HOW TO COMPLETE THIS TASK —
Write out the entries again. Match each one exactly.

GIVEN DATA —
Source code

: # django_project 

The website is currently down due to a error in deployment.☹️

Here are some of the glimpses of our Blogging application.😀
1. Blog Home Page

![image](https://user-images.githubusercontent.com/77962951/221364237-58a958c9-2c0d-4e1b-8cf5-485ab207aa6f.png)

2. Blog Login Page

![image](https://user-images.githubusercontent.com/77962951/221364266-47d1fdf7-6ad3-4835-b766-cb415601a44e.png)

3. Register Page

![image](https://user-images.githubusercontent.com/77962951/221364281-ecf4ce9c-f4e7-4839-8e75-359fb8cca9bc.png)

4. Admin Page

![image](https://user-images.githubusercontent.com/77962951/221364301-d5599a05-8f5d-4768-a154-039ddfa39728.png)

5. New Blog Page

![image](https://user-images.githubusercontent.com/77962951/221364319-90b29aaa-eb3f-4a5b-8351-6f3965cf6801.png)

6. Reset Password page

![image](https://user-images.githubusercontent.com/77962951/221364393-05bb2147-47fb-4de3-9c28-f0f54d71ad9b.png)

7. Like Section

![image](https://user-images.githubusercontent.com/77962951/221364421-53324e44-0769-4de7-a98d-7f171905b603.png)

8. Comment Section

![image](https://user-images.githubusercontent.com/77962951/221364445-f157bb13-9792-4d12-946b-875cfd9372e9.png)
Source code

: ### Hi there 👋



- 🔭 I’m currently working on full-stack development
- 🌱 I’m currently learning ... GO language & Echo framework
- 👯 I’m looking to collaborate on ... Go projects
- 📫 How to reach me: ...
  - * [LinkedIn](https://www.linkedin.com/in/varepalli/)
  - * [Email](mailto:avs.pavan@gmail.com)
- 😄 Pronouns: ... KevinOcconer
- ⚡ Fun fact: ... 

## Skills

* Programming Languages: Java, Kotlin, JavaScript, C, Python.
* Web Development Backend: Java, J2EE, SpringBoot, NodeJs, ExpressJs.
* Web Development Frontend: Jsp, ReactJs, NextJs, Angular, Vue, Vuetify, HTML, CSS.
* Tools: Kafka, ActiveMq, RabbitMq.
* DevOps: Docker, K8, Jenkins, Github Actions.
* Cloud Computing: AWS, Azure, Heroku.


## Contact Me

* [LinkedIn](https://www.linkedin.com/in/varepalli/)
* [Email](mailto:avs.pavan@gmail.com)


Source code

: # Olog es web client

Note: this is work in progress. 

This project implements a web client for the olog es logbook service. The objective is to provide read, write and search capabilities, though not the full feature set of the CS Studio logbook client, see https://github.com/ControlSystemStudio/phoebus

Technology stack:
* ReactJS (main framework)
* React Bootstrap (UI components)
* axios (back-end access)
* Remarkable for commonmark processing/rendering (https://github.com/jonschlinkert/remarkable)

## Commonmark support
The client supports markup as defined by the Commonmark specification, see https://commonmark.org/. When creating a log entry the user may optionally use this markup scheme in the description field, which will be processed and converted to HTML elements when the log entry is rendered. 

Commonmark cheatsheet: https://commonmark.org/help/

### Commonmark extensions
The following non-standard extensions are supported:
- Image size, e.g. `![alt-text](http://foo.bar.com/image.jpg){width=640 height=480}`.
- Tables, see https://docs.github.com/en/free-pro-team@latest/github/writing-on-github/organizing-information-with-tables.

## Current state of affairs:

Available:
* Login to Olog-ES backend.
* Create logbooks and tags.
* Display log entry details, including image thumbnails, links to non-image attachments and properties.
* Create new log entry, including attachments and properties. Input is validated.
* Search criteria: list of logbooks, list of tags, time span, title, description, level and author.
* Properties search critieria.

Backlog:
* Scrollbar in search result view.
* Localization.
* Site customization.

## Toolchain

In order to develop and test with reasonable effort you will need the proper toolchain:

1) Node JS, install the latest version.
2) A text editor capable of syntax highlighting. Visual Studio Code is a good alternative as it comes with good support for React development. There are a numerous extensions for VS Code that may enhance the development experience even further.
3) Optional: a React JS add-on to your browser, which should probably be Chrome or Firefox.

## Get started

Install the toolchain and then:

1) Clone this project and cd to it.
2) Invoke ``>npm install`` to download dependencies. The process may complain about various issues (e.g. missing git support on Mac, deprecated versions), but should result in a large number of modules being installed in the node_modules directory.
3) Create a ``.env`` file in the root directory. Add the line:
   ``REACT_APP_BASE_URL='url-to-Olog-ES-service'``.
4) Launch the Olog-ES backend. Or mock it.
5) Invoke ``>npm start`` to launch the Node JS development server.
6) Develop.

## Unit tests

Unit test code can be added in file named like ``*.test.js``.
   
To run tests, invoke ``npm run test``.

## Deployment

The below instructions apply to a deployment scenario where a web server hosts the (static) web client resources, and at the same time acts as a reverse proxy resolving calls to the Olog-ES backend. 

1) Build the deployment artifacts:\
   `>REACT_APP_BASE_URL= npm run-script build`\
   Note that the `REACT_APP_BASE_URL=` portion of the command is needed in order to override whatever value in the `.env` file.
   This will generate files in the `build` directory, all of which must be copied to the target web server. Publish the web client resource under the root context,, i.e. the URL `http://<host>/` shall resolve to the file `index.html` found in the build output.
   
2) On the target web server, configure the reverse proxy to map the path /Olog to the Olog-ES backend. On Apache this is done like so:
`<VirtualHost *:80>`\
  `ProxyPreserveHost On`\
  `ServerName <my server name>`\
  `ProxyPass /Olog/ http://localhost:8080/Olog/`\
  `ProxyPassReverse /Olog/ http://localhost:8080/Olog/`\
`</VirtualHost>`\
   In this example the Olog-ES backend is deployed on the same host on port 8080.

ANSWER TO THE EXERCISE —
Source code

: # django_project 

The website is currently down due to a error in deployment.☹️

Here are some of the glimpses of our Blogging application.😀
1. Blog Home Page

![image](https://user-images.githubusercontent.com/77962951/221364237-58a958c9-2c0d-4e1b-8cf5-485ab207aa6f.png)

2. Blog Login Page

![image](https://user-images.githubusercontent.com/77962951/221364266-47d1fdf7-6ad3-4835-b766-cb415601a44e.png)

3. Register Page

![image](https://user-images.githubusercontent.com/77962951/221364281-ecf4ce9c-f4e7-4839-8e75-359fb8cca9bc.png)

4. Admin Page

![image](https://user-images.githubusercontent.com/77962951/221364301-d5599a05-8f5d-4768-a154-039ddfa39728.png)

5. New Blog Page

![image](https://user-images.githubusercontent.com/77962951/221364319-90b29aaa-eb3f-4a5b-8351-6f3965cf6801.png)

6. Reset Password page

![image](https://user-images.githubusercontent.com/77962951/221364393-05bb2147-47fb-4de3-9c28-f0f54d71ad9b.png)

7. Like Section

![image](https://user-images.githubusercontent.com/77962951/221364421-53324e44-0769-4de7-a98d-7f171905b603.png)

8. Comment Section

![image](https://user-images.githubusercontent.com/77962951/221364445-f157bb13-9792-4d12-946b-875cfd9372e9.png)
Source code

: ### Hi there 👋



- 🔭 I’m currently working on full-stack development
- 🌱 I’m currently learning ... GO language & Echo framework
- 👯 I’m looking to collaborate on ... Go projects
- 📫 How to reach me: ...
  - * [LinkedIn](https://www.linkedin.com/in/varepalli/)
  - * [Email](mailto:avs.pavan@gmail.com)
- 😄 Pronouns: ... KevinOcconer
- ⚡ Fun fact: ... 

## Skills

* Programming Languages: Java, Kotlin, JavaScript, C, Python.
* Web Development Backend: Java, J2EE, SpringBoot, NodeJs, ExpressJs.
* Web Development Frontend: Jsp, ReactJs, NextJs, Angular, Vue, Vuetify, HTML, CSS.
* Tools: Kafka, ActiveMq, RabbitMq.
* DevOps: Docker, K8, Jenkins, Github Actions.
* Cloud Computing: AWS, Azure, Heroku.


## Contact Me

* [LinkedIn](https://www.linkedin.com/in/varepalli/)
* [Email](mailto:avs.pavan@gmail.com)


Source code

: # Olog es web client

Note: this is work in progress. 

This project implements a web client for the olog es logbook service. The objective is to provide read, write and search capabilities, though not the full feature set of the CS Studio logbook client, see https://github.com/ControlSystemStudio/phoebus

Technology stack:
* ReactJS (main framework)
* React Bootstrap (UI components)
* axios (back-end access)
* Remarkable for commonmark processing/rendering (https://github.com/jonschlinkert/remarkable)

## Commonmark support
The client supports markup as defined by the Commonmark specification, see https://commonmark.org/. When creating a log entry the user may optionally use this markup scheme in the description field, which will be processed and converted to HTML elements when the log entry is rendered. 

Commonmark cheatsheet: https://commonmark.org/help/

### Commonmark extensions
The following non-standard extensions are supported:
- Image size, e.g. `![alt-text](http://foo.bar.com/image.jpg){width=640 height=480}`.
- Tables, see https://docs.github.com/en/free-pro-team@latest/github/writing-on-github/organizing-information-with-tables.

## Current state of affairs:

Available:
* Login to Olog-ES backend.
* Create logbooks and tags.
* Display log entry details, including image thumbnails, links to non-image attachments and properties.
* Create new log entry, including attachments and properties. Input is validated.
* Search criteria: list of logbooks, list of tags, time span, title, description, level and author.
* Properties search critieria.

Backlog:
* Scrollbar in search result view.
* Localization.
* Site customization.

## Toolchain

In order to develop and test with reasonable effort you will need the proper toolchain:

1) Node JS, install the latest version.
2) A text editor capable of syntax highlighting. Visual Studio Code is a good alternative as it comes with good support for React development. There are a numerous extensions for VS Code that may enhance the development experience even further.
3) Optional: a React JS add-on to your browser, which should probably be Chrome or Firefox.

## Get started

Install the toolchain and then:

1) Clone this project and cd to it.
2) Invoke ``>npm install`` to download dependencies. The process may complain about various issues (e.g. missing git support on Mac, deprecated versions), but should result in a large number of modules being installed in the node_modules directory.
3) Create a ``.env`` file in the root directory. Add the line:
   ``REACT_APP_BASE_URL='url-to-Olog-ES-service'``.
4) Launch the Olog-ES backend. Or mock it.
5) Invoke ``>npm start`` to launch the Node JS development server.
6) Develop.

## Unit tests

Unit test code can be added in file named like ``*.test.js``.
   
To run tests, invoke ``npm run test``.

## Deployment

The below instructions apply to a deployment scenario where a web server hosts the (static) web client resources, and at the same time acts as a reverse proxy resolving calls to the Olog-ES backend. 

1) Build the deployment artifacts:\
   `>REACT_APP_BASE_URL= npm run-script build`\
   Note that the `REACT_APP_BASE_URL=` portion of the command is needed in order to override whatever value in the `.env` file.
   This will generate files in the `build` directory, all of which must be copied to the target web server. Publish the web client resource under the root context,, i.e. the URL `http://<host>/` shall resolve to the file `index.html` found in the build output.
   
2) On the target web server, configure the reverse proxy to map the path /Olog to the Olog-ES backend. On Apache this is done like so:
`<VirtualHost *:80>`\
  `ProxyPreserveHost On`\
  `ServerName <my server name>`\
  `ProxyPass /Olog/ http://localhost:8080/Olog/`\
  `ProxyPassReverse /Olog/ http://localhost:8080/Olog/`\
`</VirtualHost>`\
   In this example the Olog-ES backend is deployed on the same host on port 8080.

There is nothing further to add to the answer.